The report said that Volkswagen repeated that up to 20,000 jobs at its struggling VW brand were at risk over the next three years due to a restructuring programme aimed at boosting productivity, reaching full capacity and reorganising its car parts operations.


According to Reuters, it said it had to consider closing at least some car parts operations, but added three such plants in Germany were safe. Losses in the high-hundreds-of-millions of euros at its traditional western German VW plants, the highest labour costs in the industry and an earnings collapse in its two key foreign markets, the US and China, have kept VW reeling.


Volkswagen reaffirmed it expects higher operating profit this year, but only before one-off effects, which were impossible to quantify as yet, Reuters said.


Group deliveries rose 15 percent to around 790,000 vehicles in the first two months of 2006, but the company only expects a slight increase for the full year, the report said.


Presenting full results, VW showed that its VW Brand Group – which includes VW, Skoda, Bentley and Bugatti – swung to a profit of EUR638m last year from a EUR25m loss.


North America narrowed its loss to EUR843m from 902m but its Asian business deteriorated significantly, Reuters added.

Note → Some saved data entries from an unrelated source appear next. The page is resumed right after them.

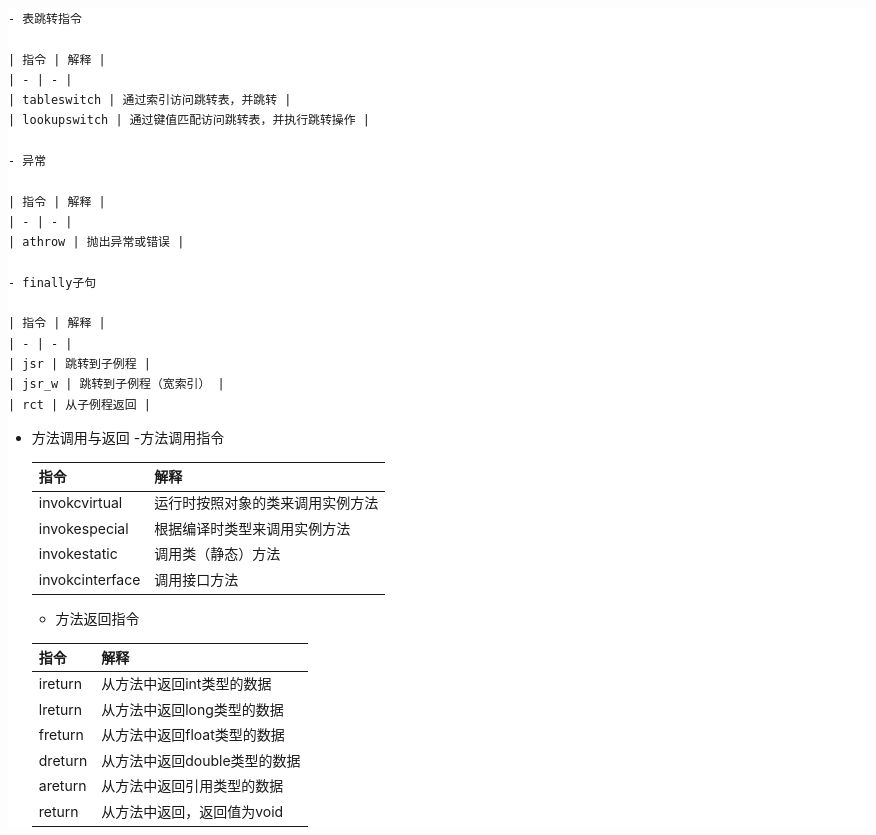     - 表跳转指令

    | 指令 | 解释 |
    | - | - |
    | tableswitch | 通过索引访问跳转表，并跳转 |
    | lookupswitch | 通过键值匹配访问跳转表，并执行跳转操作 |

    - 异常

    | 指令 | 解释 |
    | - | - |
    | athrow | 抛出异常或错误 |

    - finally子句

    | 指令 | 解释 |
    | - | - |
    | jsr | 跳转到子例程 |
    | jsr_w | 跳转到子例程（宽索引） |
    | rct | 从子例程返回 |

  - 方法调用与返回
    -方法调用指令

    | 指令 | 解释 |
    | - | - |
    | invokcvirtual | 运行时按照对象的类来调用实例方法 |
    | invokespecial | 根据编译时类型来调用实例方法 |
    | invokestatic | 调用类（静态）方法 |
    | invokcinterface | 调用接口方法 |

    - 方法返回指令

    | 指令 | 解释 |
    | - | - |
    | ireturn | 从方法中返回int类型的数据 |
    | lreturn | 从方法中返回long类型的数据 |
    | freturn | 从方法中返回float类型的数据 |
    | dreturn | 从方法中返回double类型的数据 |
    | areturn | 从方法中返回引用类型的数据 |
    | return | 从方法中返回，返回值为void |
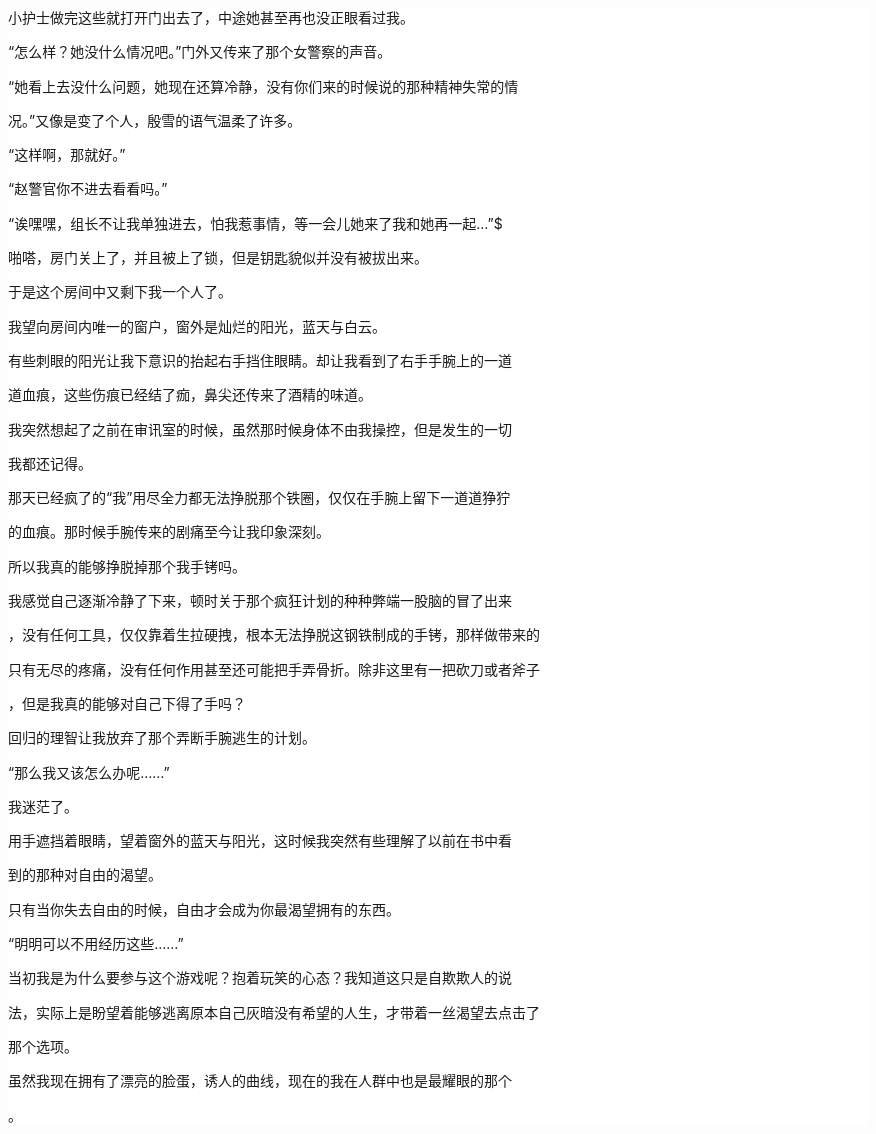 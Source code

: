 小护士做完这些就打开门出去了，中途她甚至再也没正眼看过我。

“怎么样？她没什么情况吧。”门外又传来了那个女警察的声音。

“她看上去没什么问题，她现在还算冷静，没有你们来的时候说的那种精神失常的情

况。”又像是变了个人，殷雪的语气温柔了许多。

“这样啊，那就好。”

“赵警官你不进去看看吗。”

“诶嘿嘿，组长不让我单独进去，怕我惹事情，等一会儿她来了我和她再一起…”$

啪嗒，房门关上了，并且被上了锁，但是钥匙貌似并没有被拔出来。

于是这个房间中又剩下我一个人了。

我望向房间内唯一的窗户，窗外是灿烂的阳光，蓝天与白云。

有些刺眼的阳光让我下意识的抬起右手挡住眼睛。却让我看到了右手手腕上的一道

道血痕，这些伤痕已经结了痂，鼻尖还传来了酒精的味道。

我突然想起了之前在审讯室的时候，虽然那时候身体不由我操控，但是发生的一切

我都还记得。

那天已经疯了的“我”用尽全力都无法挣脱那个铁圈，仅仅在手腕上留下一道道狰狞

的血痕。那时候手腕传来的剧痛至今让我印象深刻。

所以我真的能够挣脱掉那个我手铐吗。

我感觉自己逐渐冷静了下来，顿时关于那个疯狂计划的种种弊端一股脑的冒了出来

，没有任何工具，仅仅靠着生拉硬拽，根本无法挣脱这钢铁制成的手铐，那样做带来的

只有无尽的疼痛，没有任何作用甚至还可能把手弄骨折。除非这里有一把砍刀或者斧子

，但是我真的能够对自己下得了手吗？

回归的理智让我放弃了那个弄断手腕逃生的计划。

“那么我又该怎么办呢……”

我迷茫了。

用手遮挡着眼睛，望着窗外的蓝天与阳光，这时候我突然有些理解了以前在书中看

到的那种对自由的渴望。

只有当你失去自由的时候，自由才会成为你最渴望拥有的东西。

“明明可以不用经历这些……”

当初我是为什么要参与这个游戏呢？抱着玩笑的心态？我知道这只是自欺欺人的说

法，实际上是盼望着能够逃离原本自己灰暗没有希望的人生，才带着一丝渴望去点击了

那个选项。

虽然我现在拥有了漂亮的脸蛋，诱人的曲线，现在的我在人群中也是最耀眼的那个

。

The Chinese joint ventures swung to a loss of EUR119m from a profit of EUR222m, while the Asia/Pacific region sank to a loss of EUR88m from a profit of EUR208m.


Dresdner Kleinwort Wasserstein analyst Arndt Ellinghorst told Reuters news that Volkswagen brand group had generated its best fourth-quarter operating profit since 2001 had undermined the company’s case that it needed more cost cuts.


“It will be especially hard to convince the market and especially the unions that Volkswagen brand can only survive with deep restructuring,” he told the news agency, particularly after VW raised its 2005 dividend and cancelled all the treasury shares it held.